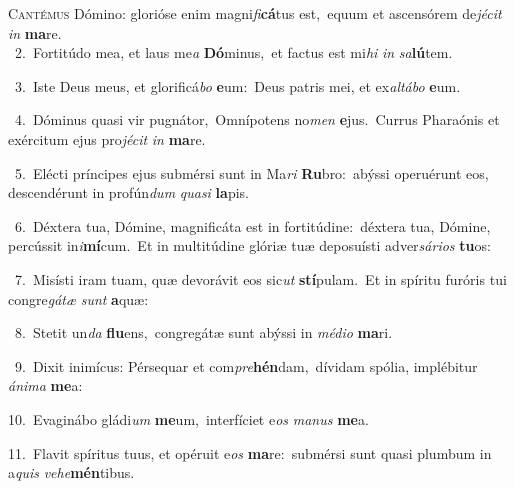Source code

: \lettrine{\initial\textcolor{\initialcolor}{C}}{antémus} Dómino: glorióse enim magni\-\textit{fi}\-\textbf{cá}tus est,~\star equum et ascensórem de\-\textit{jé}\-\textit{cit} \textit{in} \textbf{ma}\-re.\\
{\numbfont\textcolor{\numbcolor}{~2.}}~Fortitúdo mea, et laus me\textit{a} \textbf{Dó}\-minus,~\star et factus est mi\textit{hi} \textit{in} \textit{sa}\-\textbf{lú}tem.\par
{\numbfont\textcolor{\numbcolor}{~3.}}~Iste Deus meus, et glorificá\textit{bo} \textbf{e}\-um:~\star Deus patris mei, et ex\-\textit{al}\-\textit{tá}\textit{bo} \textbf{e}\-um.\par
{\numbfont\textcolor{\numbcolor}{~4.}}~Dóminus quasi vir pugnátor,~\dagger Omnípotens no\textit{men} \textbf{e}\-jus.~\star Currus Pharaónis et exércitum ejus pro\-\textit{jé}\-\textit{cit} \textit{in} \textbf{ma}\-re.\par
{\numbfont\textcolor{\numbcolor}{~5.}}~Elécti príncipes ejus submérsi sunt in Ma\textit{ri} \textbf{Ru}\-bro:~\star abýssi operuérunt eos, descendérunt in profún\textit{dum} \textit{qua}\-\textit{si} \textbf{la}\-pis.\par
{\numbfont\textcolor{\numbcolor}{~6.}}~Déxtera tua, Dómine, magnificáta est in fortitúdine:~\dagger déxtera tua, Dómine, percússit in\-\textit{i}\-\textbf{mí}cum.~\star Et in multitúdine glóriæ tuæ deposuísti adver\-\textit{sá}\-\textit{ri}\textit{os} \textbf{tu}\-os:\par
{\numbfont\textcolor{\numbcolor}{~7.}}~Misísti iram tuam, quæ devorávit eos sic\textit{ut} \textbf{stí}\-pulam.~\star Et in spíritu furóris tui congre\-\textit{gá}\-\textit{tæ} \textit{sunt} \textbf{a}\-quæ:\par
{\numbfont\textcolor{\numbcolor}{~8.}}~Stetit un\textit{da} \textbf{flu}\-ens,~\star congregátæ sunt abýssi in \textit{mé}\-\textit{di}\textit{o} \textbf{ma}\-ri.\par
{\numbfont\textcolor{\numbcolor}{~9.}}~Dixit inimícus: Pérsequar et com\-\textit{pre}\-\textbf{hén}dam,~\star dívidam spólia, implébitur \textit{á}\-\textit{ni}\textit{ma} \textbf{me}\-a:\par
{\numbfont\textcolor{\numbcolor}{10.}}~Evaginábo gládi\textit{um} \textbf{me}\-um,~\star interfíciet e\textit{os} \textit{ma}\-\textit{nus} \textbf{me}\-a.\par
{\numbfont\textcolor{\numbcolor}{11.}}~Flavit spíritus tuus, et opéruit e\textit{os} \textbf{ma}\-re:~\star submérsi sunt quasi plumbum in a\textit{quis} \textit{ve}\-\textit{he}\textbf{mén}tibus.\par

========================================================================

To do - Would you please give the material above again, unchanged but without pictures?

Task result -
Source code

: \lettrine{\initial\textcolor{\initialcolor}{C}}{antémus} Dómino: glorióse enim magni\-\textit{fi}\-\textbf{cá}tus est,~\star equum et ascensórem de\-\textit{jé}\-\textit{cit} \textit{in} \textbf{ma}\-re.\\
{\numbfont\textcolor{\numbcolor}{~2.}}~Fortitúdo mea, et laus me\textit{a} \textbf{Dó}\-minus,~\star et factus est mi\textit{hi} \textit{in} \textit{sa}\-\textbf{lú}tem.\par
{\numbfont\textcolor{\numbcolor}{~3.}}~Iste Deus meus, et glorificá\textit{bo} \textbf{e}\-um:~\star Deus patris mei, et ex\-\textit{al}\-\textit{tá}\textit{bo} \textbf{e}\-um.\par
{\numbfont\textcolor{\numbcolor}{~4.}}~Dóminus quasi vir pugnátor,~\dagger Omnípotens no\textit{men} \textbf{e}\-jus.~\star Currus Pharaónis et exércitum ejus pro\-\textit{jé}\-\textit{cit} \textit{in} \textbf{ma}\-re.\par
{\numbfont\textcolor{\numbcolor}{~5.}}~Elécti príncipes ejus submérsi sunt in Ma\textit{ri} \textbf{Ru}\-bro:~\star abýssi operuérunt eos, descendérunt in profún\textit{dum} \textit{qua}\-\textit{si} \textbf{la}\-pis.\par
{\numbfont\textcolor{\numbcolor}{~6.}}~Déxtera tua, Dómine, magnificáta est in fortitúdine:~\dagger déxtera tua, Dómine, percússit in\-\textit{i}\-\textbf{mí}cum.~\star Et in multitúdine glóriæ tuæ deposuísti adver\-\textit{sá}\-\textit{ri}\textit{os} \textbf{tu}\-os:\par
{\numbfont\textcolor{\numbcolor}{~7.}}~Misísti iram tuam, quæ devorávit eos sic\textit{ut} \textbf{stí}\-pulam.~\star Et in spíritu furóris tui congre\-\textit{gá}\-\textit{tæ} \textit{sunt} \textbf{a}\-quæ:\par
{\numbfont\textcolor{\numbcolor}{~8.}}~Stetit un\textit{da} \textbf{flu}\-ens,~\star congregátæ sunt abýssi in \textit{mé}\-\textit{di}\textit{o} \textbf{ma}\-ri.\par
{\numbfont\textcolor{\numbcolor}{~9.}}~Dixit inimícus: Pérsequar et com\-\textit{pre}\-\textbf{hén}dam,~\star dívidam spólia, implébitur \textit{á}\-\textit{ni}\textit{ma} \textbf{me}\-a:\par
{\numbfont\textcolor{\numbcolor}{10.}}~Evaginábo gládi\textit{um} \textbf{me}\-um,~\star interfíciet e\textit{os} \textit{ma}\-\textit{nus} \textbf{me}\-a.\par
{\numbfont\textcolor{\numbcolor}{11.}}~Flavit spíritus tuus, et opéruit e\textit{os} \textbf{ma}\-re:~\star submérsi sunt quasi plumbum in a\textit{quis} \textit{ve}\-\textit{he}\textbf{mén}tibus.\par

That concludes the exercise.